▸ **SUPPLIED ENTRIES**:

------------------------------------------------------------------------

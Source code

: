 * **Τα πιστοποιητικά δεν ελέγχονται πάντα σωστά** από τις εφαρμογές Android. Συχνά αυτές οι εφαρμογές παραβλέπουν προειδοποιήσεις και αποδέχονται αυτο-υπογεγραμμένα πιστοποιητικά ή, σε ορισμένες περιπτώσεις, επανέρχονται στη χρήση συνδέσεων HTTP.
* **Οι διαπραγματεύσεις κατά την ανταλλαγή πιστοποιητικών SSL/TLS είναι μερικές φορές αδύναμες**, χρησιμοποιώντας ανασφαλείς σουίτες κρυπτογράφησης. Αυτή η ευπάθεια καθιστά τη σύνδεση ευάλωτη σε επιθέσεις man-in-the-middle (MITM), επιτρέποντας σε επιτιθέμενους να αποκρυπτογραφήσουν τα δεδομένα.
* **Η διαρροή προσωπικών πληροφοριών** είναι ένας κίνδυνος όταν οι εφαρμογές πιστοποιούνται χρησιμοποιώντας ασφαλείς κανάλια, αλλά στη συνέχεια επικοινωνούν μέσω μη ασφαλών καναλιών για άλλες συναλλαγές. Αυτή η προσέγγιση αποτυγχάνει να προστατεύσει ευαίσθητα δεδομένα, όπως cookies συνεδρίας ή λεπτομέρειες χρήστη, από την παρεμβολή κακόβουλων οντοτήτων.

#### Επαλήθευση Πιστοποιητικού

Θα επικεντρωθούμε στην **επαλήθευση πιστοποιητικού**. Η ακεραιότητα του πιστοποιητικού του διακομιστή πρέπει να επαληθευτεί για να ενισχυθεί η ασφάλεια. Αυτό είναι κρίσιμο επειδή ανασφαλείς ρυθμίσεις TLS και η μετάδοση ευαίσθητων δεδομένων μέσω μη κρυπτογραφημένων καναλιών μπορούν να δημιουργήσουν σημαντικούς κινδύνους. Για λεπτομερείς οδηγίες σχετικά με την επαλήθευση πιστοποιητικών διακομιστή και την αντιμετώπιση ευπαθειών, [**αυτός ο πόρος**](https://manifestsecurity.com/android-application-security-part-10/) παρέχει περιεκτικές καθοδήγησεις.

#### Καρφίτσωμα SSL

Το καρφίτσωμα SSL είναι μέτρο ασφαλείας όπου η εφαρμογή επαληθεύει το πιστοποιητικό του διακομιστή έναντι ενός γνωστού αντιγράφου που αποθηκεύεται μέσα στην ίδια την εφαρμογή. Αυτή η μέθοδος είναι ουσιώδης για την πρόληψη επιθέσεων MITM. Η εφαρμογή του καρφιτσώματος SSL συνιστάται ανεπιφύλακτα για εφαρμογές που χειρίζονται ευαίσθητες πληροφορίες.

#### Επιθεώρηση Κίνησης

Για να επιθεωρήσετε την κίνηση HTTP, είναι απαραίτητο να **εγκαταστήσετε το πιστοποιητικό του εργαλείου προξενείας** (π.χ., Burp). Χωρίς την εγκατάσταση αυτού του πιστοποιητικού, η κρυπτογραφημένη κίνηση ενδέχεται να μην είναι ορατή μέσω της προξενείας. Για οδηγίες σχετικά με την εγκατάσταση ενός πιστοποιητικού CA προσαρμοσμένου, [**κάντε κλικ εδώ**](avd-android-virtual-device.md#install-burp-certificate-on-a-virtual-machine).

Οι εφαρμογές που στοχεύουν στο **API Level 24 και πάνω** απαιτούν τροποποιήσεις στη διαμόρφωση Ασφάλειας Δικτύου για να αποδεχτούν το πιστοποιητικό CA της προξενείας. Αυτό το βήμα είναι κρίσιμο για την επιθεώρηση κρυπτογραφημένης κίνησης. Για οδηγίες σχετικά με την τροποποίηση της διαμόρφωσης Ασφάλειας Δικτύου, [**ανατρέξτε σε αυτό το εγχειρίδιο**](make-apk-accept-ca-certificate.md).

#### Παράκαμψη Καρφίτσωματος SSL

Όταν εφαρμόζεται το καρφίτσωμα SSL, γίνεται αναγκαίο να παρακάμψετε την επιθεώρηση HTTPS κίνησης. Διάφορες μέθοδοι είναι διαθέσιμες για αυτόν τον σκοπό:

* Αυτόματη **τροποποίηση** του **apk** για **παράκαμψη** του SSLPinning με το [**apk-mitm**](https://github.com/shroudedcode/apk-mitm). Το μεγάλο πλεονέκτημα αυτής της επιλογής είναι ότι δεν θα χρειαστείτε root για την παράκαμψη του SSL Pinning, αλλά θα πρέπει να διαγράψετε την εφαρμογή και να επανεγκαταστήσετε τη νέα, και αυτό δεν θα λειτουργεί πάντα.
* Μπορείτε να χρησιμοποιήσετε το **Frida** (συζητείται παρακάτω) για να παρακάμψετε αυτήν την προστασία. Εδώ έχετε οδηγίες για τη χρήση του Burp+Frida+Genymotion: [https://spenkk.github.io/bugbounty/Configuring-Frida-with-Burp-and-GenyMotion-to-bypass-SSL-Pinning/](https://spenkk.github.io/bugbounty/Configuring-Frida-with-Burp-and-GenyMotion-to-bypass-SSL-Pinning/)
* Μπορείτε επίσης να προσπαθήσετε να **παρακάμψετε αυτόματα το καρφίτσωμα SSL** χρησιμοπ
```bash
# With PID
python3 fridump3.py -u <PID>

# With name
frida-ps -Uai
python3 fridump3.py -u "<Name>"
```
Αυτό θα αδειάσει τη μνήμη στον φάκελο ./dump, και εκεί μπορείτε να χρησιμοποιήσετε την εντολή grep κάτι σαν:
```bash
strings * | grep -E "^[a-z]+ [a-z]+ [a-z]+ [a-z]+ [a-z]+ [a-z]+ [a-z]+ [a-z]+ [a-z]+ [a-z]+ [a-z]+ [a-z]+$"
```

------------------------------------------------------------------------

▸ **WORK INSTRUCTION**: Once you reach the line with "παρεμβολή κακόβουλων οντοτήτων." in the data above, copy it and every line after it exactly, up to and including the line with "#### Επαλήθευση Πιστοποιητικού".

▸ **TASK SOLUTION**:
* **Η διαρροή προσωπικών πληροφοριών** είναι ένας κίνδυνος όταν οι εφαρμογές πιστοποιούνται χρησιμοποιώντας ασφαλείς κανάλια, αλλά στη συνέχεια επικοινωνούν μέσω μη ασφαλών καναλιών για άλλες συναλλαγές. Αυτή η προσέγγιση αποτυγχάνει να προστατεύσει ευαίσθητα δεδομένα, όπως cookies συνεδρίας ή λεπτομέρειες χρήστη, από την παρεμβολή κακόβουλων οντοτήτων.

#### Επαλήθευση Πιστοποιητικού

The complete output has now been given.